Ustalenie to miało miejsce nawet wtedy, gdy naukowcy kontrolowali analizę pod kątem wieku, płci i podstawowego wskaźnika masy ciała. Czas trwania snu może mieć również wpływ na śmiertelność, według niektórych naukowców.
Czy można umrzeć z braku snu?
Nie ma wzmianki o nikim, kto zmarł z powodu braku snu. W teorii może to być możliwe, ale na ile naukowcy mogą to stwierdzić, jest to nieprawdopodobne.
W 1965 roku, kiedy Gardner miał 16 lat, brał udział w eksperymencie w którym był pozbawiony snu. W sumie nie spał przez 11 dni i 24 minuty. Gardner przeżył ten eksperyment.
Jednak pozbawienie snu nie jest dla ludzi bezbolesne. Jeszcze w 1965 roku rodzice Gardnera martwili się o swojego syna. Poprosili komandora porucznika Johna J. Rossa z Jednostki Badań Neuropsychiatrycznych Marynarki Wojennej USA w San Diego o jego obserwację. Opisuje on stałe pogarszanie się jego funkcji.
Na przykład, w drugim dniu, Gardner miał większe trudności z koncentracją oczu. W 4. dniu miał trudności z koncentracją i stał się drażliwy i niechętny do współpracy. W 4. dniu zgłosił również swoje pierwsze halucynacje.
W 6. dniu mowa Gardnera stała się wolniejsza, a w 7. dniu bełkotał, gdy pogarszała się jego pamięć. W 10. dniu nastąpiła paranoja, a w 11. dniu jego mimika i ton głosu stały się bez wyrazu. Zarówno jego uwaga, jak i zakres pamięci uległy znacznemu zmniejszeniu.
Innym powodem, dla którego mit, że pozbawienie snu może być śmiertelne utrzymuje się, może być stan zwany śmiertelną bezsennością rodzinną. Ludzie z tym rzadkim zaburzeniem genetycznym stają się niezdolni do snu. Jednak gdy osoby z tą chorobą umierają, jest to spowodowane towarzyszącym jej neurodegeneracją, a nie brakiem snu.

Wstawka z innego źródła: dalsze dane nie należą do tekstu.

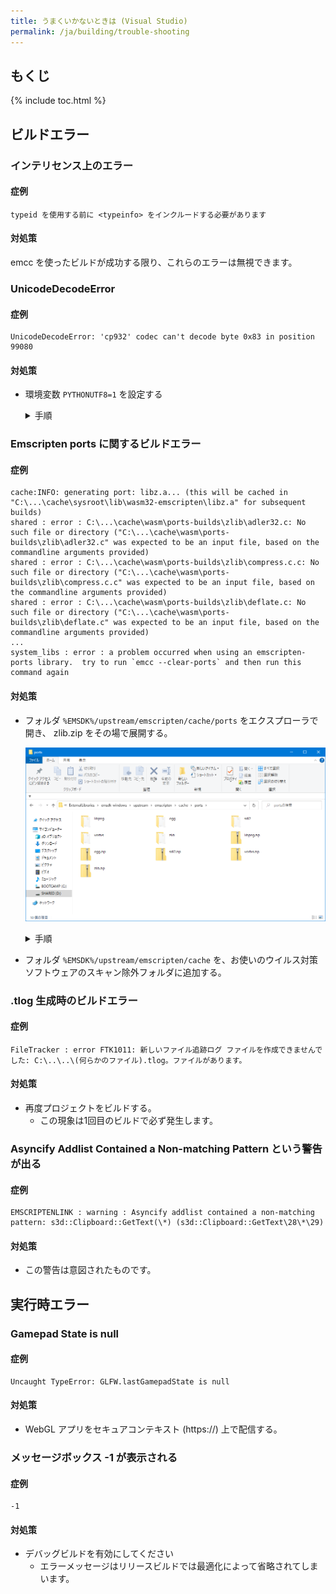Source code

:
 ```yaml
---
title: うまくいかないときは (Visual Studio)
permalink: /ja/building/trouble-shooting
---
```


## もくじ

{% include toc.html %}

## ビルドエラー

### インテリセンス上のエラー

#### 症例

```log
typeid を使用する前に <typeinfo> をインクルードする必要があります
```

#### 対処策

emcc を使ったビルドが成功する限り、これらのエラーは無視できます。

### UnicodeDecodeError

#### 症例

```log
UnicodeDecodeError: 'cp932' codec can't decode byte 0x83 in position 99080
```

#### 対処策

- 環境変数 `PYTHONUTF8=1` を設定する

  <details markdown="block"><summary>手順</summary>

  1. 「Windows の設定」を開き、検索欄に「環境変数」と入力する。すると、「環境変数の編集」という検索結果が出るので、それをクリックする。

      ![envvar0](/assets/img/building/trouble-shooting/envvar0.png)

  2. 「環境変数」というタイトルのウィンドウが表示されるので、「新規(_N_)...」をクリックする。

      ![envvar1](/assets/img/building/trouble-shooting/envvar1.png)

  3. 「ユーザ環境変数の編集」というタイトルのウィンドウが表示されるので、変数名に「PYTHON_UTF8」(半角英字、小文字不可)と、変数値に「1」(半角数字)と入力する。

      ![envvar2](/assets/img/building/trouble-shooting/envvar2.png)

  </details>

### Emscripten ports に関するビルドエラー

#### 症例

```log
cache:INFO: generating port: libz.a... (this will be cached in "C:\...\cache\sysroot\lib\wasm32-emscripten\libz.a" for subsequent builds)
shared : error : C:\...\cache\wasm\ports-builds\zlib\adler32.c: No such file or directory ("C:\...\cache\wasm\ports-builds\zlib\adler32.c" was expected to be an input file, based on the commandline arguments provided)
shared : error : C:\...\cache\wasm\ports-builds\zlib\compress.c.c: No such file or directory ("C:\...\cache\wasm\ports-builds\zlib\compress.c.c" was expected to be an input file, based on the commandline arguments provided)
shared : error : C:\...\cache\wasm\ports-builds\zlib\deflate.c: No such file or directory ("C:\...\cache\wasm\ports-builds\zlib\deflate.c" was expected to be an input file, based on the commandline arguments provided)
...
system_libs : error : a problem occurred when using an emscripten-ports library.  try to run `emcc --clear-ports` and then run this command again
```

#### 対処策

- フォルダ `%EMSDK%/upstream/emscripten/cache/ports` をエクスプローラで開き、 zlib.zip をその場で展開する。


    ![folder layout](/assets/img/building/trouble-shooting/emscripten-cache.png)

    <details markdown="block"><summary>手順</summary>

    1. Zip ファイルを右クリックして、**すべて展開(T)...** をクリックします。

        ![ExtractZip](/assets/img/building/trouble-shooting/unzip-all.png)

    2. 圧縮 (ZIP 形式) フォルダーの展開という名前のウィンドウが表示されるので、**展開** をクリックします。

        ![ExtractZip](/assets/img/building/trouble-shooting/unzip-all2.png)

    </details>

- フォルダ `%EMSDK%/upstream/emscripten/cache` を、お使いのウイルス対策ソフトウェアのスキャン除外フォルダに追加する。

### .tlog 生成時のビルドエラー

#### 症例

```log
FileTracker : error FTK1011: 新しいファイル追跡ログ ファイルを作成できませんでした: C:\..\..\(何らかのファイル).tlog。ファイルがあります。
```

#### 対処策

- 再度プロジェクトをビルドする。
  - この現象は1回目のビルドで必ず発生します。

### Asyncify Addlist Contained a Non-matching Pattern という警告が出る

#### 症例

```log
EMSCRIPTENLINK : warning : Asyncify addlist contained a non-matching pattern: s3d::Clipboard::GetText(\*) (s3d::Clipboard::GetText\28\*\29)
```

#### 対処策

- この警告は意図されたものです。

## 実行時エラー

### Gamepad State is null

#### 症例

```log
Uncaught TypeError: GLFW.lastGamepadState is null
```

#### 対処策

- WebGL アプリをセキュアコンテキスト (https://) 上で配信する。

### メッセージボックス -1 が表示される

#### 症例

```log
-1
```

#### 対処策

- デバッグビルドを有効にしてください
  - エラーメッセージはリリースビルドでは最適化によって省略されてしまいます。
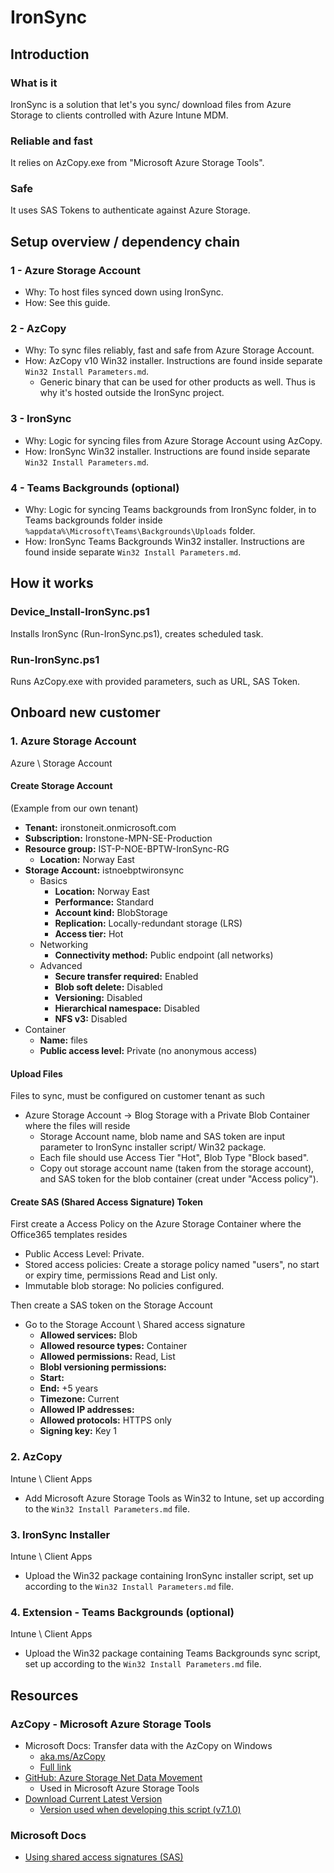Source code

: # IronSync



## Introduction
### What is it
IronSync is a solution that let's you sync/ download files from Azure Storage to clients controlled with Azure Intune MDM.

### Reliable and fast
It relies on AzCopy.exe from "Microsoft Azure Storage Tools".

### Safe 
It uses SAS Tokens to authenticate against Azure Storage.



## Setup overview / dependency chain
### 1 - Azure Storage Account
* Why: To host files synced down using IronSync.
* How: See this guide.

### 2 - AzCopy
* Why: To sync files reliably, fast and safe from Azure Storage Account.
* How: AzCopy v10 Win32 installer. Instructions are found inside separate ```Win32 Install Parameters.md```.
	* Generic binary that can be used for other products as well. Thus is why it's hosted outside the IronSync project.

### 3 - IronSync
* Why: Logic for syncing files from Azure Storage Account using AzCopy.
* How: IronSync Win32 installer. Instructions are found inside separate ```Win32 Install Parameters.md```.

### 4 - Teams Backgrounds (optional)
* Why: Logic for syncing Teams backgrounds from IronSync folder, in to Teams backgrounds folder inside ```%appdata%\Microsoft\Teams\Backgrounds\Uploads``` folder.
* How: IronSync Teams Backgrounds Win32 installer. Instructions are found inside separate ```Win32 Install Parameters.md```.



## How it works
### Device_Install-IronSync.ps1
Installs IronSync (Run-IronSync.ps1), creates scheduled task.

### Run-IronSync.ps1
Runs AzCopy.exe with provided parameters, such as URL, SAS Token.



## Onboard new customer
### 1. Azure Storage Account
Azure \ Storage Account

#### Create Storage Account
(Example from our own tenant)
* **Tenant:** ironstoneit.onmicrosoft.com
* **Subscription:** Ironstone-MPN-SE-Production
* **Resource group:** IST-P-NOE-BPTW-IronSync-RG
  * **Location:** Norway East
* **Storage Account:** istnoebptwironsync
  * Basics
    * **Location:** Norway East
    * **Performance:** Standard
    * **Account kind:** BlobStorage
    * **Replication:** Locally-redundant storage (LRS)
    * **Access tier:** Hot
  * Networking
    * **Connectivity method:** Public endpoint (all networks)
  * Advanced
    * **Secure transfer required:** Enabled
	* **Blob soft delete:** Disabled
	* **Versioning:** Disabled
	* **Hierarchical namespace:** Disabled
	* **NFS v3:** Disabled
* Container
  * **Name:** files
  * **Public access level:** Private (no anonymous access)

#### Upload Files
Files to sync, must be configured on customer tenant as such
* Azure Storage Account -> Blog Storage with a Private Blob Container where the files will reside
  * Storage Account name, blob name and SAS token are input parameter to IronSync installer script/ Win32 package.
  * Each file should use Access Tier "Hot", Blob Type "Block based".
  * Copy out storage account name (taken from the storage account), and SAS token for the blob container (creat under "Access policy").

#### Create SAS (Shared Access Signature) Token
First create a Access Policy on the Azure Storage Container where the Office365 templates resides
* Public Access Level: Private.
* Stored access policies: Create a storage policy named "users", no start or expiry time, permissions Read and List only.
* Immutable blob storage: No policies configured.

Then create a SAS token on the Storage Account
* Go to the Storage Account \ Shared access signature
  * **Allowed services:** Blob
  * **Allowed resource types:** Container
  * **Allowed permissions:** Read, List
  * **Blobl versioning permissions:**
  * **Start:**
  * **End:** +5 years
  * **Timezone:** Current
  * **Allowed IP addresses:**
  * **Allowed protocols:** HTTPS only
  * **Signing key:** Key 1

### 2. AzCopy
Intune \ Client Apps
* Add Microsoft Azure Storage Tools as Win32 to Intune, set up according to the ```Win32 Install Parameters.md``` file.

### 3. IronSync Installer
Intune \ Client Apps
* Upload the Win32 package containing IronSync installer script, set up according to the ```Win32 Install Parameters.md``` file.

### 4. Extension - Teams Backgrounds (optional)
Intune \ Client Apps
* Upload the Win32 package containing Teams Backgrounds sync script, set up according to the ```Win32 Install Parameters.md``` file.



## Resources
### AzCopy - Microsoft Azure Storage Tools
* Microsoft Docs: Transfer data with the AzCopy on Windows
  * [aka.ms/AzCopy](https://aka.ms/AzCopy)
  * [Full link](https://docs.microsoft.com/en-us/azure/storage/common/storage-use-azcopy)
* [GitHub: Azure Storage Net Data Movement](https://github.com/Azure/azure-storage-net-data-movement)
  * Used in Microsoft Azure Storage Tools
* [Download Current Latest Version](http://aka.ms/downloadazcopy)
  * [Version used when developing this script (v7.1.0)](https://azcopy.azureedge.net/azcopy-7-1-0/MicrosoftAzureStorageTools.msi)

### Microsoft Docs
* [Using shared access signatures (SAS)](https://docs.microsoft.com/en-us/azure/storage/common/storage-dotnet-shared-access-signature-part-1)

Dodatkowo, jeśli konsekwentnie pozbawiamy nasz organizm snu przez miesiące lub lata, zwiększa to ryzyko rozwoju kilku schorzeń, w tym chorób układu krążenia, nadciśnienia, otyłości, cukrzycy typu 2 i niektórych form raka.
Podsumowanie
Ogólnie rzecz biorąc, powinniśmy starać się spać 7-9 godzin każdej nocy. Brzmi to prosto, ale w naszym tętniącym i hałaśliwym życiu, jest to większe wyzwanie, niż moglibyśmy sobie tego życzyć. Jedyne, co możemy zrobić, to nadal starać się, aby sen był jak najmniej podatliwy na hałas codziennego życia.